Mais comment faire ? Parfois, il faut changer de rituel…
M. raconte que sa fille, pourtant très douée, ne passait pas le stade des albums du Père Castor et s’éloignait de la lecture, alors qu’elle était en CM2. Alors, M s’est souvenue du plaisir qu’elle avait eu, jusqu’à 12 ou 13 ans, à écouter sa mère lui lire des romans… Elle s’est à nouveau assise avec sa fille pour lui lire un « vrai » livre, au moins les premiers chapitres, histoire de débrouiller avec elle les principaux personnages, l’époque, le vocabulaire caractéristique. Et M a été surprise de la rapidité avec laquelle sa fille s’est sentie assez en confiance pour continuer seule.
Y. a eu la chance d’avoir des professeurs qui, pendant les cours, lui ont lu en intégralité la plupart des œuvres classiques. Devenue professeur à son tour, elle a expérimenté les bienfaits de ce qu’elle considère comme un acte militant : accompagner – autant que possible, étant donné les horaires réduits – les élèves dans leur lecture, soit par une lecture intégrale expliquée, soit en lisant avec eux les 30 ou 50 premières pages d’un roman un peu ardu, pour éveiller l’intérêt, susciter le plaisir et l’envie, faciliter la compréhension de l’œuvre entière.

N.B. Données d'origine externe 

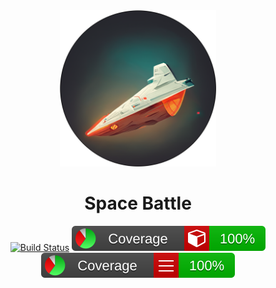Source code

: <div align="center">
<a alt="Powered by MidJourney">
    <img src=./images/spaceship.png width=250><img>
</a>

<h1> Space Battle </h1>

[![Build Status](https://github.com/fantast03/ooaip2223/actions/workflows/build.yml/badge.svg)](https://github.com/Fantast03/ooaip2223/actions/workflows/build.yml) 
[![Coverage-Methods](./coveragereport/badge_methodcoverage.svg)](https://ooaip.fantast.dev/report/feature-MoveCommand)
[![Coverage-Lines](./coveragereport/badge_linecoverage.svg)](https://ooaip.fantast.dev/report/feature-MoveCommand)


</div>
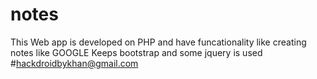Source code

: # notes
This Web app is developed on PHP and have funcationality like creating notes like GOOGLE Keeps
bootstrap and some jquery is used 
#hackdroidbykhan@gmail.com

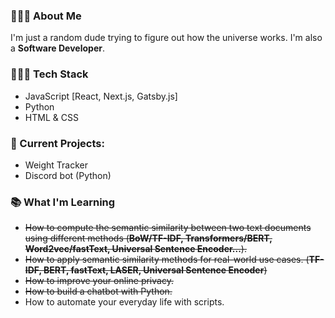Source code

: 
### 🙋🏽‍♂️ About Me

I'm just a random dude trying to figure out how the universe works. I'm also a **Software Developer**.

### 👨🏽‍💻 Tech Stack

* JavaScript [React, Next.js, Gatsby.js]
* Python
* HTML & CSS

### 🚧 Current Projects:

* Weight Tracker
* Discord bot (Python)

### 📚 What I'm Learning

* ~~How to compute the semantic similarity between two text documents using different methods (**BoW/TF-IDF, Transformers/BERT, Word2vec/fastText, Universal Sentence Encoder...**).~~
* ~~How to apply semantic similarity methods for real-world use cases. (**TF-IDF, BERT, fastText, LASER, Universal Sentence Encoder**)~~
* ~~How to improve your online privacy.~~
* ~~How to build a chatbot with Python.~~
* How to automate your everyday life with scripts.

P. était pensionnaire et, le soir, au dîner, les élèves mangeaient en silence pendant qu’un professeur leur lisait un livre. Devenue maman, elle s’est souvenue du plaisir qu’elle éprouvait alors. Mais elle a surtout compris à quel point cela lui avait facilité l’apprentissage du vocabulaire, de la syntaxe et des temps utilisés à l’écrit, sans parler du développement de l’imaginaire et de la culture générale…, tout cela sans avoir l’impression de travailler. Cela lui a donné l’idée d’en faire autant quand ses enfants avaient de 7 à 12 ans. Les 3 mousquetaires d’Alexandre Dumas ou Le Cid de Corneille font désormais partie des meilleurs souvenirs de la famille….
S., quant à elle, raconte que ces moments de lecture sont pour elle des instants privilégiés de partage et d’abandon… c’est pourquoi elle choisit avec soin les livres en fonction des besoins de sa fille et de ses aspirations.
Les exemples sont nombreux, variés, probants. Pour y réfléchir davantage, le livre de Daniel Pennac, Comme un Roman, est intéressant et peut donner des idées.
Dans tous les cas, le seul remède est de continuer à passer du temps à faire la lecture à tes enfants. En plus du contenu du livre et de ses apprentissages, c’est un merveilleux prétexte à l’échange, à la confidence, à la relation.